UMass Boston

Cinzia Solari

Department:
Sociology
Title:
Grad Prog Dir/Assoc Professor
Location:
Wheatley Hall Floor 04
Phone:
617.287.6250

Areas of Expertise

Feminist intersectional theory; gender and migration; carework; transnational nation-state building; post-Soviet transformation; globalization and neoliberal capitalism; social theory; global ethnography; nonbinary and transgender kids. Regional expertise: Ukraine and the former Soviet Union, Italy and Europe, the United States.

Degrees

PhD, University of California, Berkeley

Professional Publications & Contributions

Additional Information

View Professor Solari's Curriculum Vitae

Go to Professor Solari's website

Follow Professor Solari on Twitter: @CinziaDSolari and #ShouldersOfGrandmothers

Current Research

Cinzia D. Solari is an Associate Professor of Sociology at UMass Boston. Her current grant-funded research focuses on nonbinary and transgender students to better understand how they navigate high school.

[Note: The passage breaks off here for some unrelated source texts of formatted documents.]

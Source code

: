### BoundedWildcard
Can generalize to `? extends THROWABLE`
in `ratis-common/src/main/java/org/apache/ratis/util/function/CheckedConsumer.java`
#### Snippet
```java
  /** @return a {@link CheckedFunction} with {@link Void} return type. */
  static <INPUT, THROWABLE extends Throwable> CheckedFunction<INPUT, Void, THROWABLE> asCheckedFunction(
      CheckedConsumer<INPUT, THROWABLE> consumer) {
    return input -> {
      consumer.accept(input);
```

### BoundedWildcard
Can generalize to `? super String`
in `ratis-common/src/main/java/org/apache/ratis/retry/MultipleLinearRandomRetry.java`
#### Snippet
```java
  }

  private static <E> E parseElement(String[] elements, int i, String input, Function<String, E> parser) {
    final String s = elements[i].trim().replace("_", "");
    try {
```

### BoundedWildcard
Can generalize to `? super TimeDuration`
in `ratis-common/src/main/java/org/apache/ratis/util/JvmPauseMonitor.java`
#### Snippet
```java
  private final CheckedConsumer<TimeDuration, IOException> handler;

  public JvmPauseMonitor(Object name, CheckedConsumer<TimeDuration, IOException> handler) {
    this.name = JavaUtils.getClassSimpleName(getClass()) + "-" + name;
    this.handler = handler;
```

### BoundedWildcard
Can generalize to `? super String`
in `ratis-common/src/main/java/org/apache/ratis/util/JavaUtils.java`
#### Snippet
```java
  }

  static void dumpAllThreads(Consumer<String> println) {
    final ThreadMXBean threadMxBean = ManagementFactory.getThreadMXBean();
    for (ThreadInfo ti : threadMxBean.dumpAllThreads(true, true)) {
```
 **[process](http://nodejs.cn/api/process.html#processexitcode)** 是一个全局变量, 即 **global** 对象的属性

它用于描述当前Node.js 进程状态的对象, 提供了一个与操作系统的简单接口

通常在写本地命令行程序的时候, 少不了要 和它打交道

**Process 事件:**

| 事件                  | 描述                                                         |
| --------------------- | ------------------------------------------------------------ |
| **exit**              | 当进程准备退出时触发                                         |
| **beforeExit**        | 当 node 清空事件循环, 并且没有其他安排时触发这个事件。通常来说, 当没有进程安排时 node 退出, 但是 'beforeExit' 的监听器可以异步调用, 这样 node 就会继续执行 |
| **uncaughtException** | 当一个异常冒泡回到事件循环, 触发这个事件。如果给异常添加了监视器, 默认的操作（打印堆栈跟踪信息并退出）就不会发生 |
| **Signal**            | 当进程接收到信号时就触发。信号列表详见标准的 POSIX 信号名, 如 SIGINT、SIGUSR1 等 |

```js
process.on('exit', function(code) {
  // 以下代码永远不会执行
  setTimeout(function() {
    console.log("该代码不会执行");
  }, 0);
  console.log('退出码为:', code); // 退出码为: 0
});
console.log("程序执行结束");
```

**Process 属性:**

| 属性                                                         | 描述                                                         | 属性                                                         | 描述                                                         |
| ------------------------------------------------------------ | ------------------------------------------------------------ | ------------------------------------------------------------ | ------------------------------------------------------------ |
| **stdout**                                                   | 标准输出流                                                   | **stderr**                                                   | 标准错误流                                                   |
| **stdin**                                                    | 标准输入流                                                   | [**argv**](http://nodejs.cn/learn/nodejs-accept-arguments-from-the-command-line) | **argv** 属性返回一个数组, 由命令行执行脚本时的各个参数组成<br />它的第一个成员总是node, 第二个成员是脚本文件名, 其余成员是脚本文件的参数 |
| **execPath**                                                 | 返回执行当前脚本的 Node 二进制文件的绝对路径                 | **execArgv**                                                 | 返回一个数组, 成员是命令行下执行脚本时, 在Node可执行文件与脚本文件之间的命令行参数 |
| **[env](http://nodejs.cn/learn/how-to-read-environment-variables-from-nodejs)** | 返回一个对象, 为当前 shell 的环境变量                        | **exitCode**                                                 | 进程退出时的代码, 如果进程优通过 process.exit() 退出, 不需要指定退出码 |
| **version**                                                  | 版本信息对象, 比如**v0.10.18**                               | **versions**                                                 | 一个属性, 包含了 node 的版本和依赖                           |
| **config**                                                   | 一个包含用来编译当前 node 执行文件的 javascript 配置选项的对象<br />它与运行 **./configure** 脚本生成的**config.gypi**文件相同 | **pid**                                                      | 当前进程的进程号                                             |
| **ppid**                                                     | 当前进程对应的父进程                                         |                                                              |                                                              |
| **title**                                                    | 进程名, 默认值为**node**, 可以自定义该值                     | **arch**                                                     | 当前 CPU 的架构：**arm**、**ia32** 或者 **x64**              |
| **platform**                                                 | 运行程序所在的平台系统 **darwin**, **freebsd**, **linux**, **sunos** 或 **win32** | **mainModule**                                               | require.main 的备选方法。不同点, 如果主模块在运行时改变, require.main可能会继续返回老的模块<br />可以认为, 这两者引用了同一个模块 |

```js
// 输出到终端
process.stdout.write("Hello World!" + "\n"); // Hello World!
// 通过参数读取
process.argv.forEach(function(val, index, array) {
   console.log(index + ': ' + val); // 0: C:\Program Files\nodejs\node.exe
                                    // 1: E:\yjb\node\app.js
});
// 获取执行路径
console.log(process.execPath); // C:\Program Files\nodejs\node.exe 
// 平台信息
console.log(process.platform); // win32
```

Her first book, On the Shoulders of Grandmothers: Gender, Migration, and Post-Soviet Nation-State Building, won the 2020 Best (Komarovsky) Book Award of the Eastern Sociological Society (ESS). Through in-depth interviews and ethnographic work with migrant grandmothers caring for the elderly in Italy and California and their adult children in Ukraine, Shoulders of Grandmothers shows that post-Soviet Ukrainian nation-state-building is occurring transnationally. By comparing the experiences of individual migrants in two different migration patterns—one a post-Soviet “exile” of individual women to Italy and the other an “exodus” of families to the United States—Solari exposes the production of new gendered capitalist economics and nationalisms that precariously place Ukraine between Europe and Russia with implications for the global world order. This is a must-read for those also interested in the larger context of Russia’s invasion of Ukraine in February 2022.

Her second book with co-author Smitha Radhakrishnan, The Gender Order of Neoliberalism, is forthcoming in 2023 with Polity Press. In it, they argue that our western understandings of neoliberalism do not travel well because we have only acknowledged one of neoliberalism’s pre-histories, liberalism, and we must recover socialism and post-colonialism as part of the historical transnational networks that “cooked up” neoliberalism and our current world order. Placing three world regions in conversation—the US, the former Soviet Union, and South and Southeast Asia—reveals that gender is foundational to making the neoliberal global order work. The erasure of collective transnational organizing, and particularly the erasure of the Soviet Union from our collective knowledge, has made it seem there is nothing outside neoliberalism. The authors show that templates for feminist imaginings of an anti-capitalist, anti-racist world already exist and must be recovered to create a fairer future.

Solari is a first-gen scholar. She earned a B.A. in History and Italian Studies from Brown University in 1997 and a Ph.D. in Sociology from the University of California, Berkeley in 2010.